Exercise instructions:
In the records that follow, the lines from the one containing "1. 打开 ChatGPT 并登录你的账号。" to the one containing "Pisit Chingulprasan-66056059", inclusive, are to be given again exactly.

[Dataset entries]
--- START ---

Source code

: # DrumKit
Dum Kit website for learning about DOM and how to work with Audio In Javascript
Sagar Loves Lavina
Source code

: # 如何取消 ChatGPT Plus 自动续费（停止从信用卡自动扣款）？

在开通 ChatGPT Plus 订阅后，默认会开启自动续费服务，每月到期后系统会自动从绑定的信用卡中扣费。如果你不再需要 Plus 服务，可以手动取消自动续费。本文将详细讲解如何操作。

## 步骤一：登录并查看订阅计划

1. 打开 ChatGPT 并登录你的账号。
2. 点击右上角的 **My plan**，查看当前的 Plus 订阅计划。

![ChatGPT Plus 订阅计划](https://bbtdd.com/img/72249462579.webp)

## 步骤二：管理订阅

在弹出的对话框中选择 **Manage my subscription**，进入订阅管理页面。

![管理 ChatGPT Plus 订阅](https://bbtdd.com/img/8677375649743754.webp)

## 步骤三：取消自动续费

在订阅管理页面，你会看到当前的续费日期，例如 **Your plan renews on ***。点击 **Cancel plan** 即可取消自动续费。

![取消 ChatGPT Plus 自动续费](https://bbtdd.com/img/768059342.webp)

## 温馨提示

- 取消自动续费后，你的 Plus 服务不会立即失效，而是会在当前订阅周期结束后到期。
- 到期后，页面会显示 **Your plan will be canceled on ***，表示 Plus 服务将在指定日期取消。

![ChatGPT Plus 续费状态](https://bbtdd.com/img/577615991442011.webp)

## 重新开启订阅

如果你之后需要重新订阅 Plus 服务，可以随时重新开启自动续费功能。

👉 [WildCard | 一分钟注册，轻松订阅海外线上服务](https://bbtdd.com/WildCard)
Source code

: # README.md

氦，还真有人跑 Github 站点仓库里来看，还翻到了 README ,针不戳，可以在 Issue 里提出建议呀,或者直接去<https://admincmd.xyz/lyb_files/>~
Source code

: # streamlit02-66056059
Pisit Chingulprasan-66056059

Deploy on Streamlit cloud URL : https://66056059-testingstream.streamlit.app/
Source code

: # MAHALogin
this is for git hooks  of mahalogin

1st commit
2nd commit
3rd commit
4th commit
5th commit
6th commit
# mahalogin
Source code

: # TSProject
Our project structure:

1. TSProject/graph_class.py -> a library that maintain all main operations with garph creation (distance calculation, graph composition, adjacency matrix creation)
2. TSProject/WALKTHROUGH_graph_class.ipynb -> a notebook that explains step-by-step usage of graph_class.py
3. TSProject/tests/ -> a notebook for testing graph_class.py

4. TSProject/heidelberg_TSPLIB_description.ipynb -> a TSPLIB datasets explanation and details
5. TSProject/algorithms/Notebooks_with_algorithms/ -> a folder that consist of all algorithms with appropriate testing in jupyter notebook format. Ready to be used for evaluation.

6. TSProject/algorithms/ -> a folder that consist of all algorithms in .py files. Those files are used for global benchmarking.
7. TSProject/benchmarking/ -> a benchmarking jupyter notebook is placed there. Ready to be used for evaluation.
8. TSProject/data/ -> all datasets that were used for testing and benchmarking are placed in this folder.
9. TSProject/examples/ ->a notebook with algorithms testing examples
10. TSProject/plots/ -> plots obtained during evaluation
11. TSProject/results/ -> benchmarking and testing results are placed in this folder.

--- END ---

Response to this task:
1. 打开 ChatGPT 并登录你的账号。
2. 点击右上角的 **My plan**，查看当前的 Plus 订阅计划。

![ChatGPT Plus 订阅计划](https://bbtdd.com/img/72249462579.webp)

## 步骤二：管理订阅

在弹出的对话框中选择 **Manage my subscription**，进入订阅管理页面。

![管理 ChatGPT Plus 订阅](https://bbtdd.com/img/8677375649743754.webp)

## 步骤三：取消自动续费

在订阅管理页面，你会看到当前的续费日期，例如 **Your plan renews on ***。点击 **Cancel plan** 即可取消自动续费。

![取消 ChatGPT Plus 自动续费](https://bbtdd.com/img/768059342.webp)

## 温馨提示

- 取消自动续费后，你的 Plus 服务不会立即失效，而是会在当前订阅周期结束后到期。
- 到期后，页面会显示 **Your plan will be canceled on ***，表示 Plus 服务将在指定日期取消。

![ChatGPT Plus 续费状态](https://bbtdd.com/img/577615991442011.webp)

## 重新开启订阅

如果你之后需要重新订阅 Plus 服务，可以随时重新开启自动续费功能。

👉 [WildCard | 一分钟注册，轻松订阅海外线上服务](https://bbtdd.com/WildCard)
Source code

: # README.md

氦，还真有人跑 Github 站点仓库里来看，还翻到了 README ,针不戳，可以在 Issue 里提出建议呀,或者直接去<https://admincmd.xyz/lyb_files/>~
Source code

: # streamlit02-66056059
Pisit Chingulprasan-66056059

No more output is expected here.